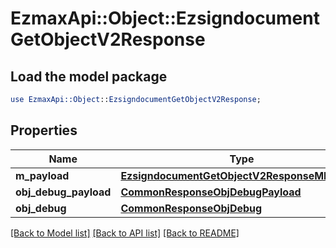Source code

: # EzmaxApi::Object::EzsigndocumentGetObjectV2Response

## Load the model package
```perl
use EzmaxApi::Object::EzsigndocumentGetObjectV2Response;
```

## Properties
Name | Type | Description | Notes
------------ | ------------- | ------------- | -------------
**m_payload** | [**EzsigndocumentGetObjectV2ResponseMPayload**](EzsigndocumentGetObjectV2ResponseMPayload.md) |  | 
**obj_debug_payload** | [**CommonResponseObjDebugPayload**](CommonResponseObjDebugPayload.md) |  | [optional] 
**obj_debug** | [**CommonResponseObjDebug**](CommonResponseObjDebug.md) |  | [optional] 

[[Back to Model list]](../README.md#documentation-for-models) [[Back to API list]](../README.md#documentation-for-api-endpoints) [[Back to README]](../README.md)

__Directions for this task__. The data above must be written out again without alteration, and the pictures in them must be excluded.

__Problem solution__.
Source code

: # EzmaxApi::Object::EzsigndocumentGetObjectV2Response

## Load the model package
```perl
use EzmaxApi::Object::EzsigndocumentGetObjectV2Response;
```

## Properties
Name | Type | Description | Notes
------------ | ------------- | ------------- | -------------
**m_payload** | [**EzsigndocumentGetObjectV2ResponseMPayload**](EzsigndocumentGetObjectV2ResponseMPayload.md) |  | 
**obj_debug_payload** | [**CommonResponseObjDebugPayload**](CommonResponseObjDebugPayload.md) |  | [optional] 
**obj_debug** | [**CommonResponseObjDebug**](CommonResponseObjDebug.md) |  | [optional] 

[[Back to Model list]](../README.md#documentation-for-models) [[Back to API list]](../README.md#documentation-for-api-endpoints) [[Back to README]](../README.md)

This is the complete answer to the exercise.